The CGSE has four geotechnical science themes, each of which is linked to advanced computational modelling, state-of-the-art physical modelling and laboratory testing, and engineering applications. These fundamental science themes are described below.
The complexity in the behaviour of geomaterials is largely attributable to their granular nature and the presence of internal structure and multiple phases (solid, liquid and gas), as well as the marked influence of stress level and history.
Key innovations, involving all the nodes, include the formulation of new models for highly compressible soft soils, as found on seabeds and in estuarine deposits, as well as novel ground improvement methods such as vacuum consolidation. Challenging aspects being pursued include the unresolved problems of creep and thixotropy in geomaterials, the role of damage at the macro and micro-scales under static and cyclic loading, the fundamental mechanisms that govern rate-dependent behaviour, the mechanical response at ultra low effective stresses (crossing the solid-fluid boundary and linking, for example, with scour), and the micromechanical origins of cyclic instability.

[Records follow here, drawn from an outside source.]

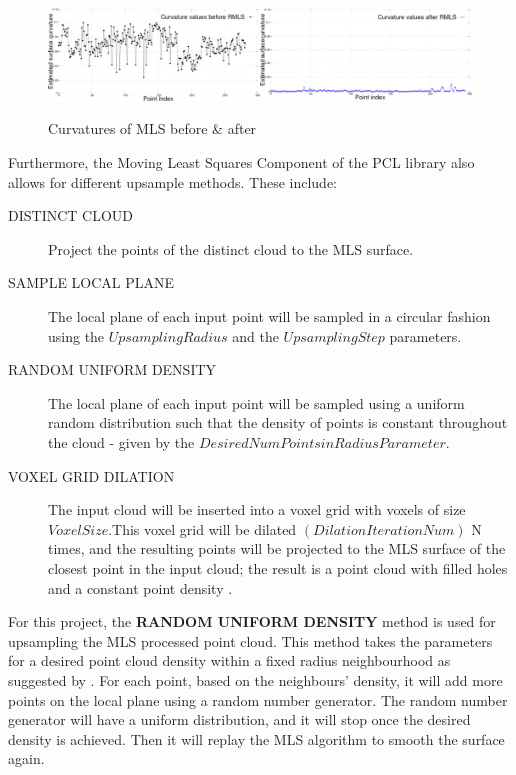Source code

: \documentclass[12pt]{report}
\begin{document}
\begin{figure}[H]%
  \centering
  \includegraphics[width=1\textwidth]{resampling_2.jpg}
 \caption{Curvatures of MLS before \& after}\cite[]{Rusu_ICRA2011_PCL}
 \label{fig:smoothing_curvature} 
\end{figure}

\newpage
Furthermore, the Moving Least Squares Component of the PCL library also allows for different upsample methods. 
These include:
\begin{description}
  \item[DISTINCT CLOUD] Project the points of the distinct cloud to the MLS surface\cite[]{Rusu_ICRA2011_PCL}.
  \item[SAMPLE LOCAL PLANE] The local plane of each input point will be sampled in a circular fashion using the $UpsamplingRadius$  and the $UpsamplingStep$ parameters\cite[]{Rusu_ICRA2011_PCL}. 
  \item[RANDOM UNIFORM DENSITY] The local plane of each input point will be sampled using a uniform random distribution such that the density of points is constant throughout the cloud - given by the $Desired Num Points in Radius Parameter$\cite[]{Rusu_ICRA2011_PCL}. 
  \item[VOXEL GRID DILATION] The input cloud will be inserted into a voxel grid with voxels of size $Voxel Size$.This voxel grid will be dilated $(Dilation Iteration Num)$ N times, and the resulting points will be projected to the MLS surface of the closest point in the input cloud; the result is a point cloud with filled holes and a constant point density \cite[]{Rusu_ICRA2011_PCL}.
\end{description}

For this project,  the \textbf {RANDOM UNIFORM DENSITY} method is used for upsampling the MLS processed point cloud. 
This method takes the parameters for a desired point cloud density within a fixed radius neighbourhood as suggested by . 
For each point, based on the neighbours' density, it will add more points on the local plane using a random number generator.
The random number generator will have a uniform distribution, and it will stop once the desired density is achieved. Then it will replay the MLS algorithm to smooth the surface again.
\end{document}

These mechanisms govern the life-cycle response of heavy haul road pavements and cyclically-loaded foundations.
Emerging geotechnical design problems span material behaviour beyond the domain of conventional soil mechanics. This behaviour is often governed by multiphysical processes that operate at different length and time scales. Examples include submarine slides, where geomaterials at high water content may transform into non-Newtonian fluids, and the influence of gas which can alter the response radically. Similarly, the frictional strength of soil-structure interfaces depends crucially on the contact micromechanics, varying by an order of magnitude with loading rate and accumulated displacement.
Key innovations in this Program are addressing the multi-faceted behaviour of geomaterials. This includes the development of thermodynamically-sound multiphase models and efficient computational algorithms for solving complex boundary values problems, such as those associated with soft seabed sediments, highly compressible estuarine clays, coupled thermo-hydro-mechanical phenomena, and the dissociation of gas hydrates. Sophisticated physical modelling, with visualisation of the deformation modes, is underpinning the development of the advanced computational algorithms for capturing the multi-phase material response. This synergy, which harnesses the strengths of the various geotechnical groups, is a major feature of the proposed CGSE and is being used across all the research Programs.

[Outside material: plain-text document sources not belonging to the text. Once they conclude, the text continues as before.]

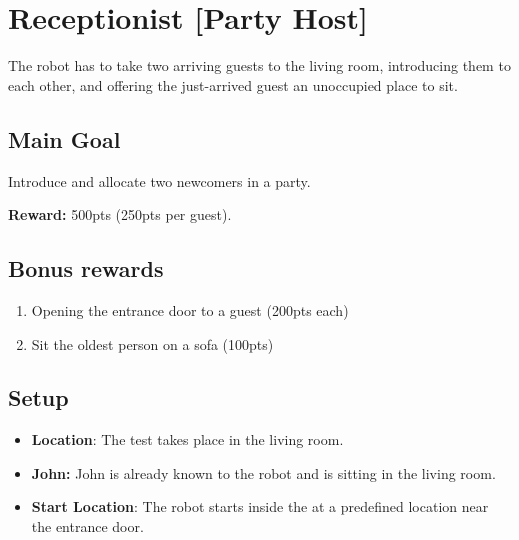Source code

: \section{Receptionist [Party Host]}
\label{test:receptionist}
The robot has to take two arriving guests to the living room, introducing them to each other, and offering the just-arrived guest an unoccupied place to sit.



\subsection*{Main Goal}
Introduce and allocate two newcomers in a party.

\noindent\textbf{Reward:} 500pts (250pts per guest).

\subsection*{Bonus rewards}
\begin{enumerate}[nosep]
	\item Opening the entrance door to a guest (200pts each)
	\item Sit the oldest person on a sofa (100pts)
\end{enumerate}


\subsection*{Setup}
\begin{itemize}
	\item \textbf{Location}: The test takes place in the living room.

	\item \textbf{John:} John is already known to the robot and is sitting in the living room.

	\item \textbf{Start Location}: The robot starts inside the \Arena{} at a predefined location near the entrance door.

\end{itemize}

Current best-practice in geotechnical design is focused on stationary systems and constant material properties, and aims to attain negligible movement under working loads. However, many new infrastructure applications require an entirely new design paradigm which allows the geostructure to move large distances during its design life. Important examples of this include submarine pipelines on soft sediments, the dynamic installation of anchors in seabeds, the installation of displacement piles, the use of penetrometers to measure the geotechnical properties of soils, and foundations on soft clays.
Key innovations in this Program include new analysis techniques that account for large deformations, soil-fluid-structure interaction, episodes of cyclic loading (and intervening recovery) and complicated interface behaviour. All three nodes in the CGSE have strong backgrounds in modelling complex boundary value problems, and are contributong to the development of novel techniques to simulate these phenomena. Moreover, the predictions from the advanced computational models will be compared against real behaviour observed in state-of-the-art physical modelling and field testing.

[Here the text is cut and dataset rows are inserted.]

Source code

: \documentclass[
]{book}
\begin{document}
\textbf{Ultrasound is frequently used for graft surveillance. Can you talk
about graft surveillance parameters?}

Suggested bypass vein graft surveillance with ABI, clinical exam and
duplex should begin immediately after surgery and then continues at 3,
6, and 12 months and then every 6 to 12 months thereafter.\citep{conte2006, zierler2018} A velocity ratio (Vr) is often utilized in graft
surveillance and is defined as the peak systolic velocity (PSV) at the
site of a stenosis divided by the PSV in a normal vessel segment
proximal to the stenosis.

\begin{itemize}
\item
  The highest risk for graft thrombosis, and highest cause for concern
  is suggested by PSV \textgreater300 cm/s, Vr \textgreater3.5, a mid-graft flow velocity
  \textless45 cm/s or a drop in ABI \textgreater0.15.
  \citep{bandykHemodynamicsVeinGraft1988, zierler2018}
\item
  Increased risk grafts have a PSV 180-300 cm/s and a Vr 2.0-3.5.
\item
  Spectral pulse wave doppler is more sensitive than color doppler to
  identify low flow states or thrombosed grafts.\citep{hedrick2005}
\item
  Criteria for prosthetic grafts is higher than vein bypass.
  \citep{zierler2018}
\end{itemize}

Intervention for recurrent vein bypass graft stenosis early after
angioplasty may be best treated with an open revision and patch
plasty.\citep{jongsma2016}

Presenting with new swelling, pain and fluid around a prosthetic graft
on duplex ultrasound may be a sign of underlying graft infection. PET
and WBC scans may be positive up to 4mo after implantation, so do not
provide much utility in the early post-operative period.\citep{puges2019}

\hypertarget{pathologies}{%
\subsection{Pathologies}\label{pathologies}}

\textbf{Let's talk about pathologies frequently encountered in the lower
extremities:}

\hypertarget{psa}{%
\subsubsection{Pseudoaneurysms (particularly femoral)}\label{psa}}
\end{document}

In response to industry and community demands, the modelling and management of geotechnical risk has become a major issue in the design of all forms of physical infrastructure. Indeed, the natural variability in geological deposits, coupled with the existing uncertainty in loading conditions and limited on-site data, make this a very challenging aspect for government authorities and engineering practice. There is a compelling case to extend traditional deterministic design procedures to a stochastic framework.
Key innovations in this Program include the development of new stochastic limit and shakedown analysis techniques to predict the load capacity of geostructures under static and cyclic loads, new methods for the stochastic modelling of wave-structure-soil interaction with application to offshore production rigs, and the risk-based prediction of slope stability and landslides and their effect on onshore and seabed infrastructure (such as pipelines). The Program draws on the numerical modelling strengths of the Newcastle node, the centrifuge and constitutive modelling expertise of the UWA node, the extensive cyclic loading knowledge of the Wollongong node, and the probabilistic modelling expertise of PI Griffiths at Colorado to provide a rational and complete treatment of this challenging topic.